TimeFlies

Hyperparameter Tuning Guide

TimeFlies includes comprehensive hyperparameter tuning capabilities with three optimization methods: grid search, random search, and Bayesian optimization using Optuna.

Quick Start

1. Enable Hyperparameter Tuning

Edit your configs/default.yaml and set:

hyperparameter_tuning:
  enabled: true  # Enable hyperparameter optimization
  method: "bayesian"  # Options: "grid", "random", "bayesian"
  n_trials: 20
  optimization_metric: "f1_score"  # Options: "accuracy", "f1_score", "precision", "recall", "roc_auc"

2. Run Hyperparameter Tuning

# Use your existing default.yaml configuration
timeflies tune

# Or specify a custom config file
timeflies tune configs/my_custom_config.yaml

3. Check Results

Results are saved in outputs/hyperparameter_tuning/ with:

Configuration

Hyperparameter tuning is configured directly in your configs/default.yaml.

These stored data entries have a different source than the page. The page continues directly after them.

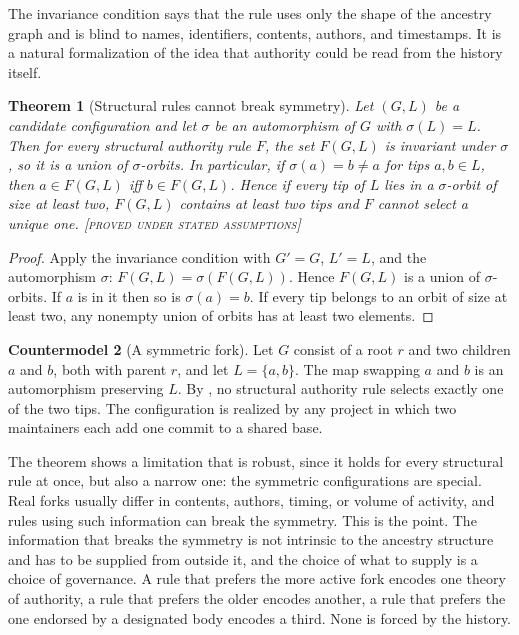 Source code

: \documentclass[11pt,twoside,openright]{book}
\theoremstyle{plain}
\newtheorem{theorem}{Theorem}[chapter]
\theoremstyle{definition}
\newtheorem{countermodel}[theorem]{Countermodel}
\theoremstyle{remark}
\newcommand{\Proved}{\textup{\textsc{[proved under stated assumptions]}}}
\begin{document}
The invariance condition says that the rule uses only the shape of the ancestry graph and is blind to names, identifiers, contents, authors, and timestamps. It is a natural formalization of the idea that authority could be read from the history itself.

\begin{theorem}[Structural rules cannot break symmetry]\label{thm:symmetry}
Let $(G,L)$ be a candidate configuration and let $\sigma$ be an automorphism of $G$ with $\sigma(L)=L$. Then for every structural authority rule $F$, the set $F(G,L)$ is invariant under $\sigma$, so it is a union of $\sigma$-orbits. In particular, if $\sigma(a)=b\neq a$ for tips $a,b\in L$, then $a\in F(G,L)$ iff $b\in F(G,L)$. Hence if every tip of $L$ lies in a $\sigma$-orbit of size at least two, $F(G,L)$ contains at least two tips and $F$ cannot select a unique one.
\Proved{}
\end{theorem}

\begin{proof}
Apply the invariance condition with $G'=G$, $L'=L$, and the automorphism $\sigma$: $F(G,L)=\sigma(F(G,L))$. Hence $F(G,L)$ is a union of $\sigma$-orbits. If $a$ is in it then so is $\sigma(a)=b$. If every tip belongs to an orbit of size at least two, any nonempty union of orbits has at least two elements.
\end{proof}

\begin{countermodel}[A symmetric fork]\label{cm:symfork}
Let $G$ consist of a root $r$ and two children $a$ and $b$, both with parent $r$, and let $L=\{a,b\}$. The map swapping $a$ and $b$ is an automorphism preserving $L$. By , no structural authority rule selects exactly one of the two tips. The configuration is realized by any project in which two maintainers each add one commit to a shared base.
\end{countermodel}

The theorem shows a limitation that is robust, since it holds for every structural rule at once, but also a narrow one: the symmetric configurations are special. Real forks usually differ in contents, authors, timing, or volume of activity, and rules using such information can break the symmetry. This is the point. The information that breaks the symmetry is not intrinsic to the ancestry structure and has to be supplied from outside it, and the choice of what to supply is a choice of governance. A rule that prefers the more active fork encodes one theory of authority, a rule that prefers the older encodes another, a rule that prefers the one endorsed by a designated body encodes a third. None is forced by the history.
\end{document}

This eliminates duplication and uses your existing project settings as the base.

Basic Configuration Structure

hyperparameter_tuning:
  enabled: true
  method: "bayesian"  # "grid", "random", or "bayesian"
  n_trials: 20        # For random/bayesian (ignored for grid)
  optimization_metric: "f1_score"  # "accuracy", "f1_score", "precision", "recall", "roc_auc"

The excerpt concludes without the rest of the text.